** INFORMATION SUPPLIED follows **
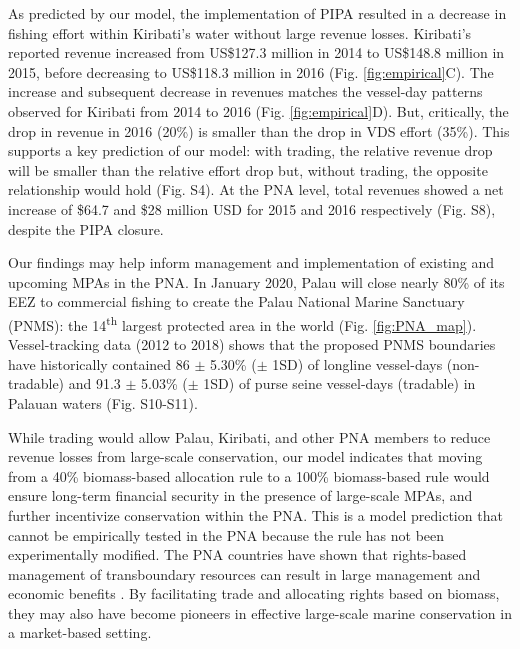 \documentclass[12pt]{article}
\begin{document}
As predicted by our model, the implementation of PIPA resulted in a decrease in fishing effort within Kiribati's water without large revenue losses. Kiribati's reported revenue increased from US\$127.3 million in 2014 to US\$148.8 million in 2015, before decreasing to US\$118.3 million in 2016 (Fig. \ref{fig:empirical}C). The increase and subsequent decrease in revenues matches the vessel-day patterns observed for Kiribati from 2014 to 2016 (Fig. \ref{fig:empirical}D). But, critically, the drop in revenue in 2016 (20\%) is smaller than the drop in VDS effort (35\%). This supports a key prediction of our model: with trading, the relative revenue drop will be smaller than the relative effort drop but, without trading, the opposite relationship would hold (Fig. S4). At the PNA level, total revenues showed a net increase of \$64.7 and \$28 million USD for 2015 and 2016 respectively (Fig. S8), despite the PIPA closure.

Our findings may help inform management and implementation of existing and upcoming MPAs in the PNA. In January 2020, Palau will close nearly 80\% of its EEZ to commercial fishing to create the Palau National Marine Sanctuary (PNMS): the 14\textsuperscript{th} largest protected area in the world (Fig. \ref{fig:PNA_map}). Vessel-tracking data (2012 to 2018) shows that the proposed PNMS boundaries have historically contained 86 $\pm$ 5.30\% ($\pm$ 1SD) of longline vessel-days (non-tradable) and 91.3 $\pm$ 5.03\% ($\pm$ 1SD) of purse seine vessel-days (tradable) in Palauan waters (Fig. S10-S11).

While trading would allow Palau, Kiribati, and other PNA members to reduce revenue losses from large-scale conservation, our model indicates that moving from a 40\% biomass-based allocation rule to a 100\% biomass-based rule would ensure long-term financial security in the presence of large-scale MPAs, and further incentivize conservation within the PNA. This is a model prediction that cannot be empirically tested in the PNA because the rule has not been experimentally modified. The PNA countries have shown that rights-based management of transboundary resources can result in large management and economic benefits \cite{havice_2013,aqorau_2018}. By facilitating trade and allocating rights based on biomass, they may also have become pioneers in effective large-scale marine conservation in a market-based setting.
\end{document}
** End of INFORMATION SUPPLIED **
** INFORMATION SUPPLIED follows **
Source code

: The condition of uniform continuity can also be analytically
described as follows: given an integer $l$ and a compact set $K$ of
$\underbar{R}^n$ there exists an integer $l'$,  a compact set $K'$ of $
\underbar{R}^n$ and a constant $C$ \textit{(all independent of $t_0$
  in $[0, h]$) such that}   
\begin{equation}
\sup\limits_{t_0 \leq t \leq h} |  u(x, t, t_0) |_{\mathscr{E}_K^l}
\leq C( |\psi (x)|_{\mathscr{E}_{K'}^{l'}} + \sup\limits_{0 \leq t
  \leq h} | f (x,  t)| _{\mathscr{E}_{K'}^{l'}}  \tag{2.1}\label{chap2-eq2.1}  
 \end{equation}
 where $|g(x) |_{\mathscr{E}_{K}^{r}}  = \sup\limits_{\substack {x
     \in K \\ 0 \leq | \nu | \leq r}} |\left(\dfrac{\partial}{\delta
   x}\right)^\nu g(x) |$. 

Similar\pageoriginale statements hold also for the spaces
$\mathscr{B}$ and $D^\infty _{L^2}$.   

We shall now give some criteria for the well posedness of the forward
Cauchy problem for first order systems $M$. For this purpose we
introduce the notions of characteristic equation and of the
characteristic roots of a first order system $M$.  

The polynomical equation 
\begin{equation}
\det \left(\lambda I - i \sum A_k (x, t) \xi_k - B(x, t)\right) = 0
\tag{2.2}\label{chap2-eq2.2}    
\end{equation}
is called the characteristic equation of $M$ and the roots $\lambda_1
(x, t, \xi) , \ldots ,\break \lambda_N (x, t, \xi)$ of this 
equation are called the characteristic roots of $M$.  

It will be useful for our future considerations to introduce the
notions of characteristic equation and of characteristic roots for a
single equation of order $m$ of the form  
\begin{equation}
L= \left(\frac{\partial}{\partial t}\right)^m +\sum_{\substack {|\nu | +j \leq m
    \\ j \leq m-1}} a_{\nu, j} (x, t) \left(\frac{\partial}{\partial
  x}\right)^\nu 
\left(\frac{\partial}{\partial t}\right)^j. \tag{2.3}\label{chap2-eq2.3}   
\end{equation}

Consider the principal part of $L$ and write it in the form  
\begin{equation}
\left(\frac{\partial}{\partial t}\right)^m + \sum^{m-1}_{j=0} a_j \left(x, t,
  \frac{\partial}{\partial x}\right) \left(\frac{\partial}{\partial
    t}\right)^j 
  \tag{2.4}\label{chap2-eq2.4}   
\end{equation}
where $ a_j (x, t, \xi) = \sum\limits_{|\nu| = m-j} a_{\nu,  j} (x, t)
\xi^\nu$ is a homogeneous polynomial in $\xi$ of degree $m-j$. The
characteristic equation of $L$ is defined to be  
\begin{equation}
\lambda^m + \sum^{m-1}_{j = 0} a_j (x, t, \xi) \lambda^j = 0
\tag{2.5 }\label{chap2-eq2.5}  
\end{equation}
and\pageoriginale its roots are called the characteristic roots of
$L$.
** End of INFORMATION SUPPLIED **
** INFORMATION SUPPLIED follows **
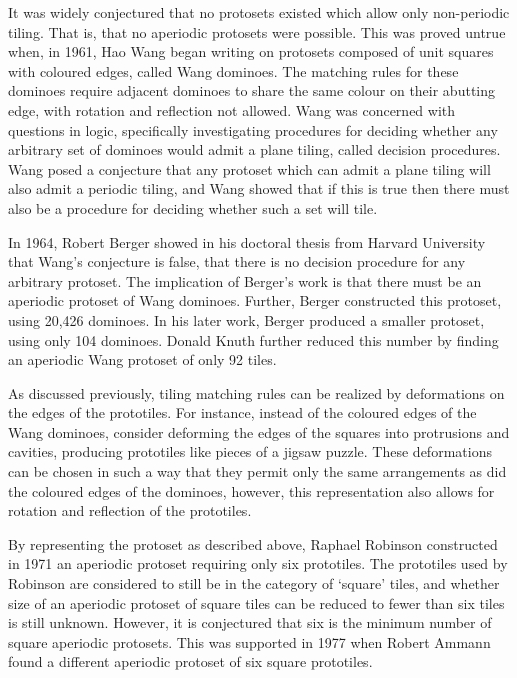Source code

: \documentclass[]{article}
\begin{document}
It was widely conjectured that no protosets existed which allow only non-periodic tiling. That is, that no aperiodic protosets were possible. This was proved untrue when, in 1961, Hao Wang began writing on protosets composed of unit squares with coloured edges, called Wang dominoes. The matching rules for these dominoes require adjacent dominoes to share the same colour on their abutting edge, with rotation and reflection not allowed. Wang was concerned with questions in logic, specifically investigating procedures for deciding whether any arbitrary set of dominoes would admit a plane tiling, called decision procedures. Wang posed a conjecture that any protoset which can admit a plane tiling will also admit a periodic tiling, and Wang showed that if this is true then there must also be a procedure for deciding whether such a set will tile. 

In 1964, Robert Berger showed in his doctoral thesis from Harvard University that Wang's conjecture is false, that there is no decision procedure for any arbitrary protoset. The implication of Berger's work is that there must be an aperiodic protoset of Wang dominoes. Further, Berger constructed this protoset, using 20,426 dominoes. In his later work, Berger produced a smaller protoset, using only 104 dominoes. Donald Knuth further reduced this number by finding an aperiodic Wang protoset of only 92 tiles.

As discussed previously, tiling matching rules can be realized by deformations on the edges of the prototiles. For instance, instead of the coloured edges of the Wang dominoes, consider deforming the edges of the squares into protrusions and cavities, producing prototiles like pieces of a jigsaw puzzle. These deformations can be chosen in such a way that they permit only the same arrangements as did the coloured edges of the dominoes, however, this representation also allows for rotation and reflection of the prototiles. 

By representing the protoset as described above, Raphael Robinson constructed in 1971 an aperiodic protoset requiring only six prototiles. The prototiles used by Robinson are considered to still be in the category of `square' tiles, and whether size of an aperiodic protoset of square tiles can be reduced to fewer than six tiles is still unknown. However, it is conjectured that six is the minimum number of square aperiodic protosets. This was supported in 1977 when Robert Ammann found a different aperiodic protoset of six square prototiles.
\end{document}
** End of INFORMATION SUPPLIED **
> GOAL OF THE EXERCISE: Search the data above for lines holding "integer" and copy each of them.

> WRITTEN SOLUTION:
described as follows: given an integer $l$ and a compact set $K$ of
$\underbar{R}^n$ there exists an integer $l'$,  a compact set $K'$ of $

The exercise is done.